The Australian sharemarket eroded two days of progress on Thursday as the mining, banking, and health blue-chips weighed and earnings sentiment was again dominated by uncertainty.

The benchmark S&P/ASX 200 lost 0.5 per cent to halt a three-day rally, closing at 7491.2 to remain narrowly in front for the week.

Qantas and Woolworths were the headline acts in a final high-traffic day of corporate earnings, with both companies finishing the day higher alongside Blackmores, Whitehaven Coal, Flight Centre, and Growthpoint.

The resource-heavy ASX looks vulnerable to shifting investor sentiment.
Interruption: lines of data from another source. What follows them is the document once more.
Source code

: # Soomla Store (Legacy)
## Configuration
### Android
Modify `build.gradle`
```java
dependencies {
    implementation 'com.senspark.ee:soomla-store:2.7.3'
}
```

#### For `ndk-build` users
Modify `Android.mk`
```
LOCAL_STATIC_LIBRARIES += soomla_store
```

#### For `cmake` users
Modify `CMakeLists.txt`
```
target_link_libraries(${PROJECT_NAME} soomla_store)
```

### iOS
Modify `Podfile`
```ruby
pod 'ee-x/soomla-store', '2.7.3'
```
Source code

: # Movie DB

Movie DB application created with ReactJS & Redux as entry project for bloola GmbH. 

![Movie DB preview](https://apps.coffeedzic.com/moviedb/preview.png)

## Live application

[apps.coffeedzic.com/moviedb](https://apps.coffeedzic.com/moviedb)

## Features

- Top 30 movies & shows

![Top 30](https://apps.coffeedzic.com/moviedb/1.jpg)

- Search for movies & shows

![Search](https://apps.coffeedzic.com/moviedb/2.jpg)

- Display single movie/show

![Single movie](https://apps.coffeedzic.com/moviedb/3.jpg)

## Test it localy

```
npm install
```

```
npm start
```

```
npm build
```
However, shareholders were once again forced to grapple with particular pressure points that have become the hallmark of this profit period.

Appen chief defends revenue drop which triggered 21% plunge

By Cara Waters

Appen chief executive Mark Brayan defended Appen’s results which saw the company’s shares fall by 21 per cent to $10.85 and said the second half of the year would be stronger for Appen.

“We signalled at the beginning of the year a strong skew to the second half,” he said. “That was driven by discussions with customers, they had certain priorities in the first half for their work with us, that was lower revenue than the stuff they need to do in the second half.“

The artificial intelligence data services stock traded as high as $38.65 in the past year but has fallen steeply after increasing regulatory scrutiny and a reduction in spending on digital advertising AI from customers such as Apple, Facebook, Amazon and Google.

Mr Brayan denied Appen’s big tech customers were becoming less reliant on its services.

“It’s the way that they’re prioritizing their product development that’s driven that, not that they don’t need us or competition,” he said.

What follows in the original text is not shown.